Będąc ostatnio w galerii z moją siostrą i mamą. (Tak na marginesie nienawidzę zakupów). Kupiłam pokazaną mi koszulkę.
Jest zwykła. I czarna. Czyli wszystko co kocham.
Z przodu na piersi pisze, oczywiście po angielsku: "Proszę spójrz na tył". Na obiecanym tyle: "Nie idź za mną. Też się zgubiłam".
I chodź zwykle się nie gubię i mam dobrą orientację terenie to jednak się pogubiłam. W swoim życiu.
Tegoroczny Sylwester stwierdziłam, że spędzę w domu.

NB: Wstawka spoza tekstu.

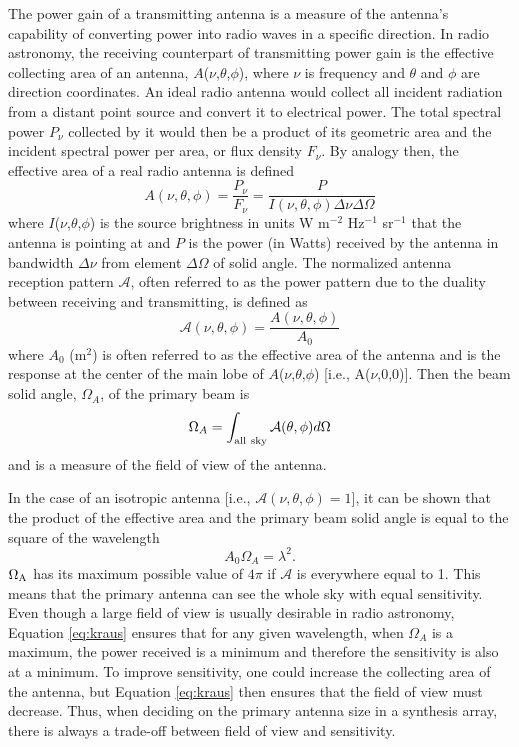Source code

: The power gain of a transmitting antenna is a measure of the antenna's capability of converting power into radio waves in a specific direction. In radio astronomy, the receiving counterpart of transmitting power gain is the effective collecting area of an antenna, $A$($\nu$,$\theta$,$\phi$), where $\nu$ is frequency and $\theta$ and $\phi$ are direction coordinates. An ideal radio antenna would collect all incident radiation from a distant point source and convert it to electrical power. The total spectral power $P_{\nu}$ collected by it would then be a product of its geometric area and the incident spectral power per area, or flux density $F_{\nu}$. By analogy then, the effective area of a real radio antenna is defined
\begin{equation}
A(\nu,\theta,\phi)= \frac{P_{\nu}}{F_{\nu}}=\frac{P}{I(\nu,\theta,\phi)\Delta \nu \Delta \Omega}
\end{equation}
where $I$($\nu$,$\theta$,$\phi$) is the source brightness in units W m$^{-2}$ Hz$^{-1}$ sr$^{-1}$ that the antenna is pointing at and $P$ is the power (in Watts) received by the antenna in bandwidth $\Delta \nu$ from element $\Delta\Omega$ of solid angle. The normalized antenna reception pattern $\mathcal{A}$, often referred to as the power pattern due to the duality between receiving and transmitting, is defined as 
\begin{equation}
\mathcal{A}(\nu,\theta,\phi)= \frac{A(\nu,\theta,\phi)}{A_{0}}
\end{equation}
where $A_0$ (m$^2$) is often referred to as the effective area of the antenna and is the response at the center of the main lobe of $A$($\nu$,$\theta$,$\phi$) [i.e., A($\nu$,0,0)]. Then the beam solid angle, $\Omega _{A}$, of the primary beam is 
\begin{equation}
\Omega _{A} = \int _{\rm{all\ sky}} \mathcal{A}(\theta,\phi) d \Omega
\end{equation}
and is a measure of the field of view of the antenna. 

In the case of an isotropic antenna [i.e., $\mathcal{A}(\nu,\theta,\phi)=1$], it can be shown that the product of the effective area and the primary beam solid angle is equal to the square of the wavelength \citep{kraus_1986}
\begin{equation}\label{eq:kraus}
A_{0}\Omega _{A} = \lambda ^2.
\end{equation}
$\Omega _{\rm{A}}$ has its maximum possible value of $4\pi$ if $\mathcal{A}$ is everywhere equal to 1. This means that the primary antenna can see the whole sky with equal sensitivity. Even though a large field of view is usually desirable in radio astronomy, Equation \ref{eq:kraus} ensures that for any given wavelength, when $\Omega _{A}$ is a maximum, the power received is a minimum and therefore the sensitivity is also at a minimum. To improve sensitivity, one could increase the collecting area of the antenna, but Equation \ref{eq:kraus} then ensures that the field of view must decrease. Thus, when deciding on the primary antenna size in a synthesis array, there is always a trade-off between field of view and sensitivity.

Na spokojnie. Nad książką i jakimiś filmami.
Pewnie mama jak zawsze będzie chciała mnie wyciągnąć z pokoju. A ja znowu będę musiała udawać, że jest w porządku.
W domu jestem uważana jednak za pesymistkę. Nigdy nic mi się nie podoba, wolę nie wychodzić z pokoju, zamykam się sama w sobie siedząc ze słuchawkami w uszach.

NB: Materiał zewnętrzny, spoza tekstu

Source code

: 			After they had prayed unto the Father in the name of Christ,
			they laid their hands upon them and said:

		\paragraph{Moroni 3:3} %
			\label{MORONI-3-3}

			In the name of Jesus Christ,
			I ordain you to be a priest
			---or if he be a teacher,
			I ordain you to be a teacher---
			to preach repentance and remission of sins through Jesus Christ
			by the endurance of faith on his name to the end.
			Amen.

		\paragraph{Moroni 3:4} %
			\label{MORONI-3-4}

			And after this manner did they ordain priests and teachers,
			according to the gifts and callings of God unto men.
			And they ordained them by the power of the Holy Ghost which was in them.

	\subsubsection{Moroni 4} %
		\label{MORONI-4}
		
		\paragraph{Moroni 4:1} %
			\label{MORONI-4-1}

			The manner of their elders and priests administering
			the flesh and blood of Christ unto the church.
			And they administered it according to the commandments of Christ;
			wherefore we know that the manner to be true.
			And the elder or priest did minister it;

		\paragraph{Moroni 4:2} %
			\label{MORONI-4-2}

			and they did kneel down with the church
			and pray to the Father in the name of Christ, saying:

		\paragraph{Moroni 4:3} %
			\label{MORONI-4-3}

Kiedyś mama na mnie nakrzyczała, że ciągle siedzę w słuchawkach. Wyjaśniłam jej, że dzięki temu mam lepszy humor. Więcej się nie czepiała.
Mam pokój z siostrą, więc udawanie weszło mi w nawyk. Kiedyś siedziałam po nocach w kuchni i myślałam nad swoim życiem.
Wiele razy przyłapała mnie na tym mama i nawet mój ojciec zainteresował się mną, że coś jest nie tak.
Nie chcąc żeby znów o mnie myśleli szybko zrezygnowałam z moich nocnych podbojów stołu w kuchni.
Czuję się coraz gorzej.
Ostatnio trafiłam do pielęgniarki, która jak tylko się dowiedziała, że cierpię na bezsenność stwierdziła, że mam problem i trzeba mi pomóc.
Tak trafiłam na rozmowę z panią pedagog. Rozmawiałyśmy o moim niespaniu.
Ona stwierdziła, że słucham piosenek by nie myśleć.
Może i ma racje?
Kilkanaście minut później przyszła moja mama. Pedagog kazała mi do siebie przyjść i stwierdziła, że na razie nie będzie rozmawiała z moją mamą.
Nigdy więcej do niej nie poszłam.
Nie potrzebuje pomocy. Ja jej nie chce. Mnie się nie da pomóc.